Unable to change the big things in life (like daily global financial meltdowns, climate change and SA’s rackety race-based politics) smart people are turning increasingly to minutia. Which salt to sprinkle on your polenta is the latest challenge to exercise SA’s disempowered and discombobulated elites.
Charismatic chef Craig Cormack from Sophia’s at Morgenster (Sophia as in Loren and not The Golden Girls, as perennial joker gorgeous Greg Landman reminded us) is certainly worth his salt – he cooks with a couple of dozen selected from a larder of 150 possibilities.

Craig Cormack - Mr. Salt
The news in today’s Sunday Independent that an eco rally in Oxford will feature cars running on wine, cheese and sewage points the way forward for Stellenbosch as renewable energy capital for SA. It sounds like the perpetual motion machine that sages and physicists have long been looking for. Visit the Stellenbosch Wine Festival, eat and drink your fill and then visit the portaloos to fill up the tank for the trip back to Pinelands, driven by Goodfellas, of course. No need for fracking in the Karoo while there’s poo in Paarl flushed down the drain.

Future wheels for WOSA?
As SA wine marketers return home after a week in the flesh pots of London at the Wine Trade Fair, they face the reality of ten million litres of exports lost in the first quarter of 2011 thanks to a perfect storm of tired marketing directed at all the wrong places and an emerging currency on steroids. Joining BRICS didn’t help as the Rand rocketed. But things would be far worse if the flip-side of the exchange rate coin – cheap imports – were more of a factor in SA supermarkets. As I noted in the Sunday Times on Sunday.
A friend of mine was offered a column on Tyler Brûlé’s organ Monocle but turned it down after hearing the pay. A bad mistake I thought until I browsed the March edition. Colonel Gaddafi is upgraded to General and we’re told that “sales to China of Argentine wines costing more than €160 a bottle” are up 233.6%.
The Swartland Winery gave Dutch wine importer, Groupe LFE (SA), a lekker snotklap recently via a decision handed down by five SA appeal court judges. Groupe LFE claimed they were using the word “Swartland” as a geographic indicator on the neck of their bottles but M’Luds disagreed and said they were using it as a trademark.

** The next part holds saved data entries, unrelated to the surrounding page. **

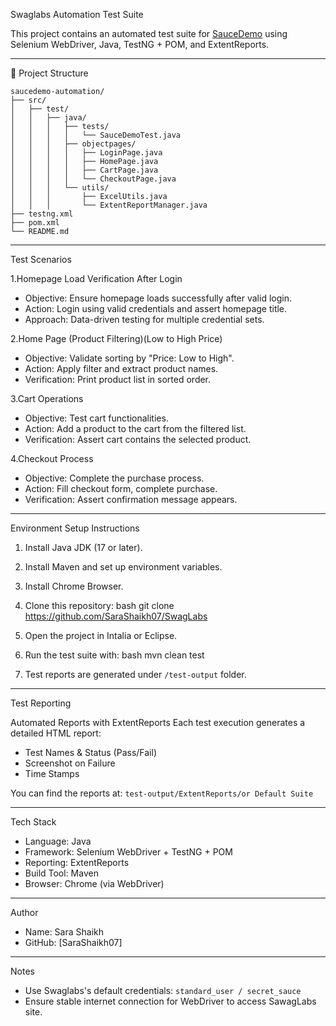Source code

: 
Swaglabs Automation Test Suite

This project contains an automated test suite for [SauceDemo](https://www.saucedemo.com/v1/) using Selenium WebDriver, Java, TestNG + POM, and ExtentReports.

---

 📂 Project Structure

```
saucedemo-automation/
├── src/
│   ├── test/
│   │   ├── java/
│   │   │   ├── tests/
│   │   │   │   └── SauceDemoTest.java
│   │   │   ├── objectpages/
│   │   │   │   ├── LoginPage.java
│   │   │   │   ├── HomePage.java
│   │   │   │   ├── CartPage.java
│   │   │   │   └── CheckoutPage.java
│   │   │   └── utils/
│   │   │       ├── ExcelUtils.java
│   │   │       └── ExtentReportManager.java
├── testng.xml
├── pom.xml
└── README.md
```

---

Test Scenarios

1.Homepage Load Verification After Login
- Objective: Ensure homepage loads successfully after valid login.
- Action: Login using valid credentials and assert homepage title.
- Approach: Data-driven testing for multiple credential sets.

2.Home Page (Product Filtering)(Low to High Price)
- Objective: Validate sorting by "Price: Low to High".
- Action: Apply filter and extract product names.
- Verification: Print product list in sorted order.

3.Cart Operations
- Objective: Test cart functionalities.
- Action: Add a product to the cart from the filtered list.
- Verification: Assert cart contains the selected product.

4.Checkout Process
- Objective: Complete the purchase process.
- Action: Fill checkout form, complete purchase.
- Verification: Assert confirmation message appears.

---

 Environment Setup Instructions

1. Install Java JDK (17 or later).
2. Install Maven and set up environment variables.
3. Install Chrome Browser.
4. Clone this repository:
bash
git clone https://github.com/SaraShaikh07/SwagLabs

5. Open the project in Intalia or Eclipse.
6. Run the test suite with:
bash
mvn clean test

7. Test reports are generated under `/test-output` folder.

---

Test Reporting

 Automated Reports with ExtentReports
Each test execution generates a detailed HTML report:
- Test Names & Status (Pass/Fail)
- Screenshot on Failure
- Time Stamps

You can find the reports at: `test-output/ExtentReports/or Default Suite`

---

Tech Stack

- Language: Java
- Framework: Selenium WebDriver + TestNG + POM
- Reporting: ExtentReports
- Build Tool: Maven
- Browser: Chrome (via WebDriver)

---

Author

- Name: Sara Shaikh
- GitHub: [SaraShaikh07]

---

Notes

- Use Swaglabs's default credentials: `standard_user / secret_sauce`
- Ensure stable internet connection for WebDriver to access SawagLabs site.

Launch of the Swartland Independent in January
Cost: R80;
From: Uitkyk Estate, Simonsberg 27 (0)21 884 4416;
Why: Pascal Chattonet, one of those French experts imported from Bordeaux to explain terroir to naïve locals, insists that Uitkyk has the best terroir of any farm he’s seen in the Cape. For starters, it is located above Kanonkop and when it comes to wine, higher is better. It shares the same soils and same vineyard aspects. The only thing lacking are the venerable Pinotage vines that produce the fabled Black Madonna of the Simonsberg, a wine worshiped as an icon by superstitious peasants with deep pockets as a bottle will set you back over R1000. Miraculous stuff indeed.

Uitkyk from Kanonkop
I had even more to say about the mysterious murder of honeymooning bride Anni Dewani in the Sunday Times yesterday. Chas Withington, the Darling negoçiant who sources wine for Mzoli’s reports “I was there on the Wednesday after the incident and the locals were not happy to be unfairly tarred. They smelt a rat and seemingly there was one.”
Cost: R300 for a magnum;
From: Vriesenhof farm (website directions: beyond an oak tree growing in the middle of a tar road on the Helderberg) 27 (0)21 880 0284;
Why: The first time I met Jan ‘Boland’ Coetzee on Vriesenhof, I was early and Jan was swimming nude in the pool next to his house. The second time, he was in the cellar, carrying the bloody heads of a brace of springbok by their horns, one head in each hand. The third time, like Bob Dylan, he was not there. His place was taken by Nicky Claasens who was clothed, sans koppe with no obvious pools of blood evident. Nicky looks like a Helderberg Harry Potter, so I minded my manners in case Jan was hiding in a corner under an invisibility cloak.

Old Nick
Cost: R70;
From: Thelema Mountain Vineyards, Helshoogte Pass, Stellenbosch 27 (0)21 885 1924;
Why: “The wrong Sauvignon Blancs are getting accolades” was the threnody at Thelema when the Good Value Guru and I swooped down to taste like a pair of louche lammergeyers in September. “Those extracted, phenolic dusty jobs just don’t make sense” wailed Gyles Webb to a circle of mourners gathered in the tasting room. And he’s not wrong as a Constantia winemaker vouchsafed recently over a glass of his 2009 Sauvignon “search me why this wine is rated five stars.” And when you taste his 2010, you can’t disagree.
Of course Step I in trousering five stars is to first get nominated sighted, which a man who speaks his mind (like Gyles) conspicuously failed to do this year in a major tragedy for SA wine as Thelema is not only Top of the Simonsberg but also Top of the Quality Pops as anyone with even the most meager of taste buds, will agree.